[Brief]
For this exercise, return exactly the lines of the material below that begin at the one with "If you want to contribute" and stop after the one with "This project is".

........

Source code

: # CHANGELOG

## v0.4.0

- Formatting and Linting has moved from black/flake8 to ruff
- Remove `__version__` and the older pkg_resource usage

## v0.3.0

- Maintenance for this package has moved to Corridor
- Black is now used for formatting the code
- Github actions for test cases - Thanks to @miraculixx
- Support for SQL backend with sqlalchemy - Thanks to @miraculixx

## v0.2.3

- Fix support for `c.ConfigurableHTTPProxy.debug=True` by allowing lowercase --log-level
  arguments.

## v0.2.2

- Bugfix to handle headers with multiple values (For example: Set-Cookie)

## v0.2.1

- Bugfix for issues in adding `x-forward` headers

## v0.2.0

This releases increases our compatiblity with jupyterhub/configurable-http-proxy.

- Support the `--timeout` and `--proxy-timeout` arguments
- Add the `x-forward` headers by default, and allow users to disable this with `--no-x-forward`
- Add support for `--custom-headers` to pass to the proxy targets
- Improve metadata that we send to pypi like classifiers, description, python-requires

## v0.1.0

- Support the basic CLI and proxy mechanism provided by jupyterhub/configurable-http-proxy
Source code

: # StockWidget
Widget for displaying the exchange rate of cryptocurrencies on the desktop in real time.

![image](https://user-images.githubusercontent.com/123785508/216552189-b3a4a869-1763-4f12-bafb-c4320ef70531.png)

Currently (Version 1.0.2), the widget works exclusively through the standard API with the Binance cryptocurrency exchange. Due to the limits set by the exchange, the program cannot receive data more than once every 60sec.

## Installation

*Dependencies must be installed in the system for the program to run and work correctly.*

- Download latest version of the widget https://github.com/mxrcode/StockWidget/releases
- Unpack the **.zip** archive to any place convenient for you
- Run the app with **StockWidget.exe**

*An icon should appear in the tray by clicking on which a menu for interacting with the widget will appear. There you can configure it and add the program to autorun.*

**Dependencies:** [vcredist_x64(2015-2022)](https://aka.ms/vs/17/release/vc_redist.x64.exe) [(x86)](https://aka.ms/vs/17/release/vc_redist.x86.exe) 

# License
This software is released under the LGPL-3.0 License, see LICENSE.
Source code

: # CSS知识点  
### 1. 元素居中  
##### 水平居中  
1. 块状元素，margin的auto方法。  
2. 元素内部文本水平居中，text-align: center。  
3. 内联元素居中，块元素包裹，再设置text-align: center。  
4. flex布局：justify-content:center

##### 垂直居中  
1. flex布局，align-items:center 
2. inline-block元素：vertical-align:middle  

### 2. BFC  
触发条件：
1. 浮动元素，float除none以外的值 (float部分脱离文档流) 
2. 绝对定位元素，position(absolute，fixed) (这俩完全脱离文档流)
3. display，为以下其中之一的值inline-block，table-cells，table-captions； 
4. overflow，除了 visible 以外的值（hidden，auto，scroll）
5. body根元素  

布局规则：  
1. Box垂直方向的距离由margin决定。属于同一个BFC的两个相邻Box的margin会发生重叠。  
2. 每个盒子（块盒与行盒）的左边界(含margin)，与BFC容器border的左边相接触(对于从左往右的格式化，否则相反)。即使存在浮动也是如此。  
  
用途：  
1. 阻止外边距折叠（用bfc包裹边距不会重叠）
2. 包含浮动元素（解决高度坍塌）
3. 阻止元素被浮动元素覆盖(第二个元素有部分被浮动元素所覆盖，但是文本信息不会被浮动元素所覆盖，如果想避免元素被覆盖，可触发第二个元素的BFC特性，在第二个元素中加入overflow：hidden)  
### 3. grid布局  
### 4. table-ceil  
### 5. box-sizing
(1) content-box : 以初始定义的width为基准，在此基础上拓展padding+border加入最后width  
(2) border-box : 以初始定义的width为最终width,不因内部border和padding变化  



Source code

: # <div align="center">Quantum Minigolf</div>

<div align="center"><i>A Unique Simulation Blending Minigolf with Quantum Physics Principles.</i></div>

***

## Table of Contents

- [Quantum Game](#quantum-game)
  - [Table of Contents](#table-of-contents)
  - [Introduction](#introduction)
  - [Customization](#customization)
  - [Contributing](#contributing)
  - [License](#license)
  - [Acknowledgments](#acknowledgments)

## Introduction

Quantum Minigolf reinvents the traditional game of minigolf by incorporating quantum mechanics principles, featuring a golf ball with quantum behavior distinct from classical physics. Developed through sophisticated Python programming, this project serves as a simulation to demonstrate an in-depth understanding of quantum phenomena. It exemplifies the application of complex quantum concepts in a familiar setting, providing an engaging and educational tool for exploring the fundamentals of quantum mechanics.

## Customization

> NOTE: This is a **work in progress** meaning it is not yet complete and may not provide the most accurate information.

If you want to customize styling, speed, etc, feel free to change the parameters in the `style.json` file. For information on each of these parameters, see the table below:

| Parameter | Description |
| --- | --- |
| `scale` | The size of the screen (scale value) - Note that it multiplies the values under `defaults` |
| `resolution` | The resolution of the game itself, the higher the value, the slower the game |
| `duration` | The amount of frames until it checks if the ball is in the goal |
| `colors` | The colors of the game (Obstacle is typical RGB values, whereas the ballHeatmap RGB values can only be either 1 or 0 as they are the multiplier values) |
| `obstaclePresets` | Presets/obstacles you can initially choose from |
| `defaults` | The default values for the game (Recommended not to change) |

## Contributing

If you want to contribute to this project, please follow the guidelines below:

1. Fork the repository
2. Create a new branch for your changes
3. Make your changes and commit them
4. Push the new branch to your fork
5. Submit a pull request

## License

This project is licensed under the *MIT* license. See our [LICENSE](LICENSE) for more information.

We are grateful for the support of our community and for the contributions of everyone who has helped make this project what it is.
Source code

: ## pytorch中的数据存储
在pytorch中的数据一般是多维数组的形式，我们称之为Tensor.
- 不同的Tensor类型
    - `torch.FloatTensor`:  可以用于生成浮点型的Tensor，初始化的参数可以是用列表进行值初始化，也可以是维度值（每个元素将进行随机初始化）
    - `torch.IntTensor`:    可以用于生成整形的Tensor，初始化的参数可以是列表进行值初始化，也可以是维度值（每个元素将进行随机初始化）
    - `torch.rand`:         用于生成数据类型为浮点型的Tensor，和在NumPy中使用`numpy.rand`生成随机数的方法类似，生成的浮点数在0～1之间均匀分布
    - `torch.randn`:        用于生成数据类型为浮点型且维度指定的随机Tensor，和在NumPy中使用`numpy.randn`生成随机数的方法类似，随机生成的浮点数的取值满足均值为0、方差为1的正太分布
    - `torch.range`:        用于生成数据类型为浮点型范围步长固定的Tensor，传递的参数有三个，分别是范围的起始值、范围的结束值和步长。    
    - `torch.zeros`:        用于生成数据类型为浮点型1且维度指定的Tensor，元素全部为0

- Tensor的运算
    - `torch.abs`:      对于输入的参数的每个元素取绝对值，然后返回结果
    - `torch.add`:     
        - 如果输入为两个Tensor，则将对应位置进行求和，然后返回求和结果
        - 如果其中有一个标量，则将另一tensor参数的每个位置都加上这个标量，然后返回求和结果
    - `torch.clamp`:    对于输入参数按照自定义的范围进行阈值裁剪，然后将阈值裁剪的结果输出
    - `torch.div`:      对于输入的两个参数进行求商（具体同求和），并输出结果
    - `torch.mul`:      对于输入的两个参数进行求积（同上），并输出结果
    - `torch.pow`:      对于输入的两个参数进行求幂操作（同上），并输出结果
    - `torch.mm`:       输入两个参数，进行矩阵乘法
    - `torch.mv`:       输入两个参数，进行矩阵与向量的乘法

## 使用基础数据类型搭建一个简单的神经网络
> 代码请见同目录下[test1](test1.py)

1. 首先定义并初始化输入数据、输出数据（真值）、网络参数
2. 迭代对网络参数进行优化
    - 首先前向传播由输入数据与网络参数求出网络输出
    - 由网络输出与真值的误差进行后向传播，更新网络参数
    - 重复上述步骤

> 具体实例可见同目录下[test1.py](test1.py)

........

[Response area]
If you want to contribute to this project, please follow the guidelines below:

1. Fork the repository
2. Create a new branch for your changes
3. Make your changes and commit them
4. Push the new branch to your fork
5. Submit a pull request

## License

This project is licensed under the *MIT* license. See our [LICENSE](LICENSE) for more information.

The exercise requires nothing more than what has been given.